◆ What is being asked ◆
For the records that follow, work out how many lines include "subsection" and give only that count.

----- Extracted material

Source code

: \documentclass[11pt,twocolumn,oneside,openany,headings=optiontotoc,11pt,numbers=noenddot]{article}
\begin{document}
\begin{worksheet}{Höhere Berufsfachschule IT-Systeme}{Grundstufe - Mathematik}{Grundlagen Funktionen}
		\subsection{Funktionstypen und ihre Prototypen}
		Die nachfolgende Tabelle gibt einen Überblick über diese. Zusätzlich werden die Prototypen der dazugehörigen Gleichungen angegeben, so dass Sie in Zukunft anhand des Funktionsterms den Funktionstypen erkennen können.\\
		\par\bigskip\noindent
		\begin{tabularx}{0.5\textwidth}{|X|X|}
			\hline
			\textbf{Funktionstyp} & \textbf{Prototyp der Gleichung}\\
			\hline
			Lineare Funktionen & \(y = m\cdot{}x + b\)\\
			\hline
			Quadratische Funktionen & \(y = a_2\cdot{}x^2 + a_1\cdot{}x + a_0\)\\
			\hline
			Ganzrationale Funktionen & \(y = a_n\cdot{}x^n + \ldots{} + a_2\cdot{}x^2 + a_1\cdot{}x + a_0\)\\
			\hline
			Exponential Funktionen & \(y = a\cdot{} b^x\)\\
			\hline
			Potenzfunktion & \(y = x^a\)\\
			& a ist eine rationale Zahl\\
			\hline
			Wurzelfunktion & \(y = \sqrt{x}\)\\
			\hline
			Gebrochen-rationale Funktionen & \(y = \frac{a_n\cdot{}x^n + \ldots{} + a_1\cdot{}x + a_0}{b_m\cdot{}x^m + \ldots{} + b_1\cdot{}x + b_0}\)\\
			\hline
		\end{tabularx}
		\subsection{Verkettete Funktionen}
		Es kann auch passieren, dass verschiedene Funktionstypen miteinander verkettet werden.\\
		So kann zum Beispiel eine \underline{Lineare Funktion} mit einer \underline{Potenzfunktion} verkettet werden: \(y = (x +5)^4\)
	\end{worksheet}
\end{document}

----------
----- Extracted material

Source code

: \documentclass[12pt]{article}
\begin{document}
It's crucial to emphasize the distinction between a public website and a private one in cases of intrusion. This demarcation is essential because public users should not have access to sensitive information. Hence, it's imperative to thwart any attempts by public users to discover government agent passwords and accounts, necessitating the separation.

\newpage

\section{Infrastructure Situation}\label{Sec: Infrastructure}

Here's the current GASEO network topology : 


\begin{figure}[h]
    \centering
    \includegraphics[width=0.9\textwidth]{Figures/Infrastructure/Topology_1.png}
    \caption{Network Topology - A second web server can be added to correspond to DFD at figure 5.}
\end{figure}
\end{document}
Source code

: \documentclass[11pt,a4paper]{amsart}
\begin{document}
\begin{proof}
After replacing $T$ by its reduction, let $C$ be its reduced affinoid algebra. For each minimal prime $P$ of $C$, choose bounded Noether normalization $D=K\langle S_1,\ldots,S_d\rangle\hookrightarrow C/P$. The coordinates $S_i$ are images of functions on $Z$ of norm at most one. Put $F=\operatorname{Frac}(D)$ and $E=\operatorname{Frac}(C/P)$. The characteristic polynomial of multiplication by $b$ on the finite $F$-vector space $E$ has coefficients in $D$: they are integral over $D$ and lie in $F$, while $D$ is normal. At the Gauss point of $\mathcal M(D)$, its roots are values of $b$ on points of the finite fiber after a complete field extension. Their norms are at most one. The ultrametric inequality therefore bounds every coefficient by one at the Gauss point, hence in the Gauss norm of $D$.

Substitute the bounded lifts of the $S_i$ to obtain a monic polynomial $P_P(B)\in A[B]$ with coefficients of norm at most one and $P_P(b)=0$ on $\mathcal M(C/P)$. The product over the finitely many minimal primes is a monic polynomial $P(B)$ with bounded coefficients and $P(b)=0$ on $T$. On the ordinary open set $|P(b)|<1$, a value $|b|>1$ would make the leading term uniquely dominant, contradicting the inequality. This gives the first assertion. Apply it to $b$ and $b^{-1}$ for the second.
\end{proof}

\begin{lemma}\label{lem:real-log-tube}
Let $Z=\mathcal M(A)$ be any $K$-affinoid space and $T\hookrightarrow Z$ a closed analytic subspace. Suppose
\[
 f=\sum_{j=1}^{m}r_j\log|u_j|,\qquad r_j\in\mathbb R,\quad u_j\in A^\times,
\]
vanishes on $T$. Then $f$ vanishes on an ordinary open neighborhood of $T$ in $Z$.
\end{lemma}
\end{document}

----------

◆ Written solution ◆
2